The ministry of encouragement is the most overlooked, least expensive and most effective thing we can do for each other. It takes no special training, no claim to authority or office, no brilliance of mind or eloquence of speech. Only an awareness that courage is contagious.

In particular though—if you are a member of a congregation whose pastor(s) is a source of nurture, send them a note of encouragement. Being a clergyperson has always been a challenge, but even more so in this cultural context. Here’s a note we just sent to our pastors:

“In case you don’t hear this enough: We are deeply grateful for the many ways you each bring insight, comfort, and inspiration—week after week, through the text and to the world, in both high holy and ordinary days, in spoken words, sung lyrics, prayerful invocation, and shared engagement—not to mention the innumerable hours you spend orchestrating the gifts of others in the Circle who also have testimony and discernment and energy with which to animate our little flock of Jesus.”
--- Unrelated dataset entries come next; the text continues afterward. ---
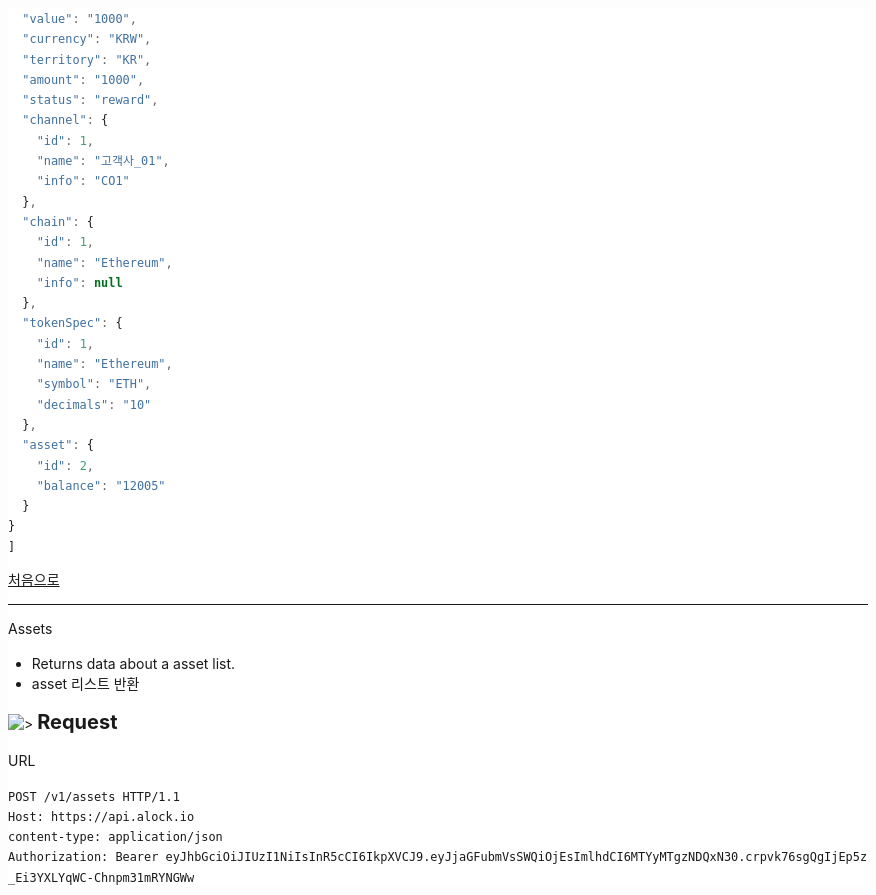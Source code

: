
 ```javascript
  "value": "1000",
  "currency": "KRW",
  "territory": "KR",
  "amount": "1000",
  "status": "reward",
  "channel": {
    "id": 1,
    "name": "고객사_01",
    "info": "CO1"
  },
  "chain": {
    "id": 1,
    "name": "Ethereum",
    "info": null
  },
  "tokenSpec": {
    "id": 1,
    "name": "Ethereum",
    "symbol": "ETH",
    "decimals": "10"
  },
  "asset": {
    "id": 2,
    "balance": "12005"
  }
}
]


```

<a href="#" class="btn--success">처음으로</a>

---

<api-title id="Assets-link">Assets</api-title>

- Returns data about a asset list.
- asset 리스트 반환

<div class="arrow">
  <img src="./arrow_16px.png" alt=" > ">
  <strong style="font-size:20px">Request</strong>
</div>

URL

```
POST /v1/assets HTTP/1.1
Host: https://api.alock.io
content-type: application/json
Authorization: Bearer eyJhbGciOiJIUzI1NiIsInR5cCI6IkpXVCJ9.eyJjaGFubmVsSWQiOjEsImlhdCI6MTYyMTgzNDQxN30.crpvk76sgQgIjEp5z_Ei3YXLYqWC-Chnpm31mRYNGWw
```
[For more see “The ministry of encouragement”.]

  1. Resolve to keep seek opportunities to actively resist the marketers of fear and to be an advocate for public justice—in whatever ways those engagements cross your path, and however daunting the steep climb needed for a flourishing community, in ways bold and bodacious or incremental and behind the scenes. Yes, ours is a threatening age, given the prospect of climate collapse, the implosion of democratic institutions, the continuing scourge of racial animus and economic inequality, to name just a few. But despair is often a disguised form of narcissism. Get over yourself, and give in to something bigger, more grand than consumer indulgence and entertainment.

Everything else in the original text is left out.